In de jaren 70 van de vorige eeuw ontstond het idee dat de sterke daling in de oestrogeenspiegel tijdens de menstruele cyclus een rol speelt bij het ontstaan van menstruele migraine. Maar wat is de link tussen oestrogenen en CGRP in het ganglion trigeminale? Hoogleraar Lars Edvinsson uit Zweden gaf uitleg over zijn meest recente cel- en dieronderzoek naar dit verband.1
Edvinsson gebruikte vrouwelijke muizen om te kijken naar de expressie in het ganglion trigeminale van 3 verschillende genen die coderen voor aan CGRP gerelateerde genen. Namelijk Calca, dat codeert voor CGRPα, Calcrl, dat codeert voor CRLR, het grootste onderdeel van de CGRP-receptor, en Ramp1, dat codeert voor het kleinere onderdeel Ramp1.
Muizen hebben een oestruscyclus van 4 dagen, die bestaat uit 4 fasen: de pro-oestrus (wanneer de oestrogeenspiegel stijgt), de oestrus (wanneer de oestrogeenspiegel daalt), de met-oestrus (wanneer de oestrogeenspiegel relatief laag is) en de di-oestrus (wanneer de oestrogeenspiegel eerst relatief laag is, maar daarna stijgt). Expressie van Calca veranderde tijdens deze cyclus, met lage waarden tijdens de pro-oestrus en oestrus, en een hoge waarde tijdens de di-oestrus. Expressie van Ramp1 was precies omgekeerd aan die van Calca, terwijl die van Calcrl stabiel was.

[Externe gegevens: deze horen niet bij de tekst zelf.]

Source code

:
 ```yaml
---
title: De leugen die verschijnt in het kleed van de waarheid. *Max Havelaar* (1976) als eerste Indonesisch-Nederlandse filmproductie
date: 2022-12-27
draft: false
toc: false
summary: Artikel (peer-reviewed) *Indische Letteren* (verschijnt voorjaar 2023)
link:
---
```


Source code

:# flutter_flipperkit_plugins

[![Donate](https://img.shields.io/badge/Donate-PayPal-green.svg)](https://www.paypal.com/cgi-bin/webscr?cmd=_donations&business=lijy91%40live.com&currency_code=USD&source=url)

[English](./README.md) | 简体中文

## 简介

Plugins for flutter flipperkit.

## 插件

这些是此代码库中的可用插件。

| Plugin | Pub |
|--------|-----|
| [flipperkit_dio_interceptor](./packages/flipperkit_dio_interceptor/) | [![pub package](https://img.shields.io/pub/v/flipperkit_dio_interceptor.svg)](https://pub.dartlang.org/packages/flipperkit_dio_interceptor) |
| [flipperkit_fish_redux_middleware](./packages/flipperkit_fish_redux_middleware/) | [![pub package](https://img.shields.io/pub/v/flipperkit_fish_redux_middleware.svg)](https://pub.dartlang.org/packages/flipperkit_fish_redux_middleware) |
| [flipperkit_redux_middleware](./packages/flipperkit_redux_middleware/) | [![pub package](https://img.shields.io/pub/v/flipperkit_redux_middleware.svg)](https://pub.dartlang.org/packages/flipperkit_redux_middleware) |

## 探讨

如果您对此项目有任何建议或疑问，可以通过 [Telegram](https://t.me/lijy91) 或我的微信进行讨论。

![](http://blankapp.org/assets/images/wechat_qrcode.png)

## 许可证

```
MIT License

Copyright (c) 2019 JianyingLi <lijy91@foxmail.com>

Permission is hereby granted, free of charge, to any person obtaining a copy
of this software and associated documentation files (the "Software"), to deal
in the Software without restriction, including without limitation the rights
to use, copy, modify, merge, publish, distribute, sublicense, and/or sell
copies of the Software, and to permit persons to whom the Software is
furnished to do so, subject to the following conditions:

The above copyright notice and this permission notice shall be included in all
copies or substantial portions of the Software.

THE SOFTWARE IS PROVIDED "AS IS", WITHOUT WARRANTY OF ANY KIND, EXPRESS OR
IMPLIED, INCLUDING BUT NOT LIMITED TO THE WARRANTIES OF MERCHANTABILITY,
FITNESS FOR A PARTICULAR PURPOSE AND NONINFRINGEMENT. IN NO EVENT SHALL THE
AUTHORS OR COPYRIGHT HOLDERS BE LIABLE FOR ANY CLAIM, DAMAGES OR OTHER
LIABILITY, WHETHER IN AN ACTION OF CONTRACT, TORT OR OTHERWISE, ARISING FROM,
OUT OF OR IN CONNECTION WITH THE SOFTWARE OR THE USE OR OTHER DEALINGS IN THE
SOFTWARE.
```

Verder vonden de onderzoekers een significante positieve correlatie tussen de expressie in het ganglion trigeminale van ESR2, dat codeert voor de oestrogeenreceptor ERβ, en Ramp1 (r = 0,40; p = 0,001). Toediening van oestrogeen aan muizen gedurende 4 dagen resulteerde in verhoogde expressie van Ramp1, maar verlaagde expressie van Calca. Uit een studie met humane zenuwcellen bleek dat toediening van oestrogeen epigenetische veranderingen gaf, namelijk DNA-methylering, die de verhoging in Ramp1-mRNA en de verlaging in Calca-mRNA mogelijk verklaren. Met een slag om de arm concludeert Edvinsson dat oestrogeenfluctuaties de expressie van Ramp1 en Calca reguleren via epigenetische veranderingen en dat dit mogelijk een rol speelt bij menstruele migraine.